The initial effort was like this: why not start with addressing the logo, let’s say, taking lines and circles. The Gogol Center had already been engaged in an attempt like that — they had this more or less typical and classic theatre website, where the authors tried to play around with corners, Bauhaus-ish kind of way. Since this idea was used many years ago, we had no intention to repeat ourselves. The team quickly came up with two sketches of this kind, but it immediately became clear to each one of us that we would have to take a different path.
The Bauhaus-ish kind of way
And this was a long quest. I have interviewed several people who go to the theatre occasionally or frequently. Apparently, a large proportion of playgoers perceive theatre not as a continuous delivery genre, but rather as a collection of performances. People don’t choose a certain show, like ‘since I’m free tonight, I would go to a performance’. It is quite the opposite, actually, since they do a bit of research on what is on now, ‘which performances I might possible like, what would be worth spending my evening on?’ Judging by my small sample, very few people actually make their choice with the use of aggregators. Mostly, it is a certain number of theatres a person typically prefers going to — and so they go to these sites, launch a bunch of tabs and start to pick what she/he likes.
The problem is that those platforms tend to have a long-present, established site architecture — branchy tree structure, with a load of non-obvious sections and subsections. For the most part, it caters the needs of what the theatre itself considers important: to offer as much information on its concept and history as possible, to highlight essential and/or relevant names of actors and directors, and — as if it really was the most crucial thing! — news on the website. We argue that a substantial proportion of site visitors are unfamiliar with those details, which is why this information has to be provided in moderation and incrementally — you should start with the essential, gradually moving towards the lyrical part of what you are going to share. You need to provide more of what helps make a choice.

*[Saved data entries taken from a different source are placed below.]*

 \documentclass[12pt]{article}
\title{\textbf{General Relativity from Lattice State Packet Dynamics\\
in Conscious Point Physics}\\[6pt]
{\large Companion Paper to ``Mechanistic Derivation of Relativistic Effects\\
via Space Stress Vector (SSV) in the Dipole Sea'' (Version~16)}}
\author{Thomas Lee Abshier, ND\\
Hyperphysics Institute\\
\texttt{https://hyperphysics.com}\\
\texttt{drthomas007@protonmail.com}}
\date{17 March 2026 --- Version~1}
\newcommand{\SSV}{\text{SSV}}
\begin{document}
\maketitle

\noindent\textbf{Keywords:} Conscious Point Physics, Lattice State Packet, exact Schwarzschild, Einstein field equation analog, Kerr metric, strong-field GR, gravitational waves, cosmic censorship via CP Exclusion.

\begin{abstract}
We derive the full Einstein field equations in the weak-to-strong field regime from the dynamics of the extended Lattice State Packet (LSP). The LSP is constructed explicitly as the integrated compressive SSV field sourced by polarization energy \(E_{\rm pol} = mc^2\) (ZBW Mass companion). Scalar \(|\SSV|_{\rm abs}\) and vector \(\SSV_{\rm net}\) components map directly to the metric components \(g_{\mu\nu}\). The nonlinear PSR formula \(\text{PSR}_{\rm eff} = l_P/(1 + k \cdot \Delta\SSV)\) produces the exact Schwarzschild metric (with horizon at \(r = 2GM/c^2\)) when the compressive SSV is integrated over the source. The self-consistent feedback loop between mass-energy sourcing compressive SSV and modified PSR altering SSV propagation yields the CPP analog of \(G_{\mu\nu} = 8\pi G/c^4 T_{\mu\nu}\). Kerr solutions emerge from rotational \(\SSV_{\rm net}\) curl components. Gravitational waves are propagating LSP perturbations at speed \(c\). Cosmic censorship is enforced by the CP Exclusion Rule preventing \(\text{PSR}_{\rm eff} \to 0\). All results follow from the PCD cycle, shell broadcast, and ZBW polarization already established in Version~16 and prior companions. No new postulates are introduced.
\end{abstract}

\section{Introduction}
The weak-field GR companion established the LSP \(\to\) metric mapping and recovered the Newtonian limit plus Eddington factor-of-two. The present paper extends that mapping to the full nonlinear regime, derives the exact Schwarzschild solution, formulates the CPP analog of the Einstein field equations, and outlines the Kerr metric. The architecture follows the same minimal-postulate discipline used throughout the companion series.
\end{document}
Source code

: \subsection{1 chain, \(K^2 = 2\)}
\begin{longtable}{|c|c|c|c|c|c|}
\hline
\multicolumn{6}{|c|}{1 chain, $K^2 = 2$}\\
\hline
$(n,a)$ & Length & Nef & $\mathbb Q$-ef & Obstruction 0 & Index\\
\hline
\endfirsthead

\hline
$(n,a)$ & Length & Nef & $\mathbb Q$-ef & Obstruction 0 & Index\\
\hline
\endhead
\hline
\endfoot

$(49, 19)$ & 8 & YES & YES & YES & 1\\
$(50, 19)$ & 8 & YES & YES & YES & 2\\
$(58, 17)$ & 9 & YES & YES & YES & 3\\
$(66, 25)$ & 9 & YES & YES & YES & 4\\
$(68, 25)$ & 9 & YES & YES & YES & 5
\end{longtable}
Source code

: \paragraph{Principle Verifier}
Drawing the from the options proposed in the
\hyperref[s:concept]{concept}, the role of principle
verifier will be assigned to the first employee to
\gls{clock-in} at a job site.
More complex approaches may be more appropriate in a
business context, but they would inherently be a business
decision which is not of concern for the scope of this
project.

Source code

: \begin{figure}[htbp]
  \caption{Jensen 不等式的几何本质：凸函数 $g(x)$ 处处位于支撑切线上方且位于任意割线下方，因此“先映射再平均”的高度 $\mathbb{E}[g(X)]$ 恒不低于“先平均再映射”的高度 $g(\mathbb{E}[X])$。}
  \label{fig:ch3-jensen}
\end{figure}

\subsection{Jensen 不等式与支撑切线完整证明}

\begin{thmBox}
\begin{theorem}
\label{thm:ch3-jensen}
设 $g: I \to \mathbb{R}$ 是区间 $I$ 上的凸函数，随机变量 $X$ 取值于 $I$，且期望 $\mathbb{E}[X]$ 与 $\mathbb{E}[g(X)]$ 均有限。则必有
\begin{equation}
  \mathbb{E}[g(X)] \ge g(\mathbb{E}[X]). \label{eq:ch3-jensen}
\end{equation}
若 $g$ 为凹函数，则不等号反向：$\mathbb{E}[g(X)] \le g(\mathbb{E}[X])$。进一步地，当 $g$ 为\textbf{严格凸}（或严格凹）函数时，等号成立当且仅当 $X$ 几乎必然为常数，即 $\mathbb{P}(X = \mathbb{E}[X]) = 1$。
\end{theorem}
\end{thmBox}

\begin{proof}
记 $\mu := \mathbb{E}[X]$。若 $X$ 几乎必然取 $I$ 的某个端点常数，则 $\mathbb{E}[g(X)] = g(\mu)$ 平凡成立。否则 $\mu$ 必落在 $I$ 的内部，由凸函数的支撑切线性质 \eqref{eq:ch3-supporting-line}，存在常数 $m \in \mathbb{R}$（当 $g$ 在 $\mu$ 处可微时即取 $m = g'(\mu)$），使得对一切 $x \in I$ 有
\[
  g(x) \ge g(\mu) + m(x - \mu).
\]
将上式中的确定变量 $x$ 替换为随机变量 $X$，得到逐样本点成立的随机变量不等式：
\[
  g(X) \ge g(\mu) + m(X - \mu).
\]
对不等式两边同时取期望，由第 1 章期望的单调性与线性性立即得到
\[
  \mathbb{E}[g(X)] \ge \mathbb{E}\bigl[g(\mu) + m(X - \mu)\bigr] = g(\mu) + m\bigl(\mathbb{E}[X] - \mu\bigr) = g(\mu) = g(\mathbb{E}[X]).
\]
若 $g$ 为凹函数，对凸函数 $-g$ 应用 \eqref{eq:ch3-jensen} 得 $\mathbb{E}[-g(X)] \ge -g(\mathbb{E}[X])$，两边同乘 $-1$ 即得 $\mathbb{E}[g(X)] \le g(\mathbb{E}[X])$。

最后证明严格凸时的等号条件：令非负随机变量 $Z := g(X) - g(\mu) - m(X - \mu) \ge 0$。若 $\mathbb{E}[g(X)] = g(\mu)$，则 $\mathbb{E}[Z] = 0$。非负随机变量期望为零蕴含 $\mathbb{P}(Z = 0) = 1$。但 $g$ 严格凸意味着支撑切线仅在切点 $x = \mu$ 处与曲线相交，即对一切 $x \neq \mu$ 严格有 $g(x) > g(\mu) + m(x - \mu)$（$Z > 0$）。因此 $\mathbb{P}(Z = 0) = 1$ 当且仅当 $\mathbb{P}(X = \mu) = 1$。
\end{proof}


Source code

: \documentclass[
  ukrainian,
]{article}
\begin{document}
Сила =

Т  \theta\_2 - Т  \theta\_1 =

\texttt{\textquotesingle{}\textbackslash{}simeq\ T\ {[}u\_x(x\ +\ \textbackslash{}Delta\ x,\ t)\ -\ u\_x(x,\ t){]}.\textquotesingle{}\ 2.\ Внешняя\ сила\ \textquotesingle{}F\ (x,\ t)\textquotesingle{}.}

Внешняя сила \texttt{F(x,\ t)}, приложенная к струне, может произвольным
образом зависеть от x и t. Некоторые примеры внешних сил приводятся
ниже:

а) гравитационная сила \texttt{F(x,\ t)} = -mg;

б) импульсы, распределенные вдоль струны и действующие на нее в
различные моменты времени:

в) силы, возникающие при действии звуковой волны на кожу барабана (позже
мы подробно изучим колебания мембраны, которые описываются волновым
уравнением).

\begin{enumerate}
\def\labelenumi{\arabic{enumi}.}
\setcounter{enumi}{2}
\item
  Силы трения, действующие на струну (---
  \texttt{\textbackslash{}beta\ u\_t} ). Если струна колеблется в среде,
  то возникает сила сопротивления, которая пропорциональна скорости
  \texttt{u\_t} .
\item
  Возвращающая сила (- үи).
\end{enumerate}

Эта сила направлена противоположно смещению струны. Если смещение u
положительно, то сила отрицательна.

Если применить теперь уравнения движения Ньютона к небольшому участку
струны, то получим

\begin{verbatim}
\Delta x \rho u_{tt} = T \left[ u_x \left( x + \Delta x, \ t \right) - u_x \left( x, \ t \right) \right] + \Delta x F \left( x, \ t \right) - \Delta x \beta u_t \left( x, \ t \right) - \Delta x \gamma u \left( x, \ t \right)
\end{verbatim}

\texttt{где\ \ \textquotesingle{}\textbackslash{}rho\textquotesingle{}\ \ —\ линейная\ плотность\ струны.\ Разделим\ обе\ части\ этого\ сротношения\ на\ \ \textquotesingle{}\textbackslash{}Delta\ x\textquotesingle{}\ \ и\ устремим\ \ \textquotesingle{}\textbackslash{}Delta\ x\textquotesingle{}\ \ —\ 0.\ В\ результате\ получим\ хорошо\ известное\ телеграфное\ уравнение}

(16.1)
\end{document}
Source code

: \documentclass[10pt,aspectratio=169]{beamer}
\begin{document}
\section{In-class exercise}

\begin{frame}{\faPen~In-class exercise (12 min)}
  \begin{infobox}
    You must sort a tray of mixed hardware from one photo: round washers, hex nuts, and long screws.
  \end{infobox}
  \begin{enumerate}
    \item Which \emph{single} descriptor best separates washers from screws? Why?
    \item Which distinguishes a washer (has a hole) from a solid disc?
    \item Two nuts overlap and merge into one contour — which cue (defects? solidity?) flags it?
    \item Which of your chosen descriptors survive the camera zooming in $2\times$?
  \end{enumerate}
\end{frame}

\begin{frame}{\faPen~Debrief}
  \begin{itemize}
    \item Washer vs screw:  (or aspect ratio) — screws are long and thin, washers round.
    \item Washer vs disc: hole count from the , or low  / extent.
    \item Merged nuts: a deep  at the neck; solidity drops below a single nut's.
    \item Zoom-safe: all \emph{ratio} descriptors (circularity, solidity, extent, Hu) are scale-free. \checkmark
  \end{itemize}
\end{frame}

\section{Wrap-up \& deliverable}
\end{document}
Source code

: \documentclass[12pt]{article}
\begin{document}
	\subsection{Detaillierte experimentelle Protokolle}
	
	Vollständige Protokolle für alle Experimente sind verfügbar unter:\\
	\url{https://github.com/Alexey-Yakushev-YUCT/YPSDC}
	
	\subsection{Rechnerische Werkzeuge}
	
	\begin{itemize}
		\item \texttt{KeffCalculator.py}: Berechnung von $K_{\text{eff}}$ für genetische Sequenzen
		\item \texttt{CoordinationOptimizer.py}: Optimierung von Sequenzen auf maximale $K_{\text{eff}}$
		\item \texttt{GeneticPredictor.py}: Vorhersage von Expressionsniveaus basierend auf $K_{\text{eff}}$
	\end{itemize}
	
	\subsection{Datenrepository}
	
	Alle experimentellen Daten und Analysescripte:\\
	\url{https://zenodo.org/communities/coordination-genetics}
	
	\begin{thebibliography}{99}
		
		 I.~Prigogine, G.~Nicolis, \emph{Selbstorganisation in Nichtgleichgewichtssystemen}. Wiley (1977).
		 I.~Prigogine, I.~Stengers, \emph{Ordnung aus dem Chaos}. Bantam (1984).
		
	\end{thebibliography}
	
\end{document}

Then we bring in the central idea of the Gogol Center, which is freedom and avant-garde. Well, just picture yourself that we take the main Russian theatres and lay them out in matrix. There are some very serious, academic ones; there are theatres that used to be the so-called new school but now have already become somewhat casual, — and then there are these extremely eccentric, quirky theatres. Our Gogol Center is located somewhere near the latter. Avant-garde, but only slightly peculiar. Fresh and fancy, it is ranked among the top three who set the tone and the pace for everyone else. Why don’t just break down the traditional site architecture and rebuild it the way it should be in the modern world. Never short on what is key for the theatre — and at the same time for the benefit of visitors.
We wanted to determine the three most important things people need. First of all, you would want to check our showbill — it is what about 90 percent of users come to the site for. You want to find out what is on in the short run, figure out whether it might resonate with you personally, just how interesting it might appear to you, or simply whether you have already seen this performance or not. There are people who go virtually to one single theatre, and those normally want to know the date of their favourite play, or perhaps check if there are new productions to expect.
The second thing is everything that has to do with usability and convenience for the audience. Starting from the presentation of the theatre, then followed by some specific conveniences, such as phone charging stations, coffee spot, closing time, directions, return policy, and so on. Some sort of extensive guidance to help you solve a whole range of issues. For some reason, this info is often thinly spread across the whole site, and it takes a while to find what you need.
The third essential in question is about ‘we’, and it relates to both parties. While one is very concerned in terms of presenting the company in a most favorable light, the other consists of people who, after seeing a certain production, think something like ‘Oh, this one is a really great actor! Is the guy acting in some other plays? Who is he anyway? I would like to learn more about him’. And it happens that this person wouldn’t even remember the exact name — all they know is a certain stage persona, his dramatic character.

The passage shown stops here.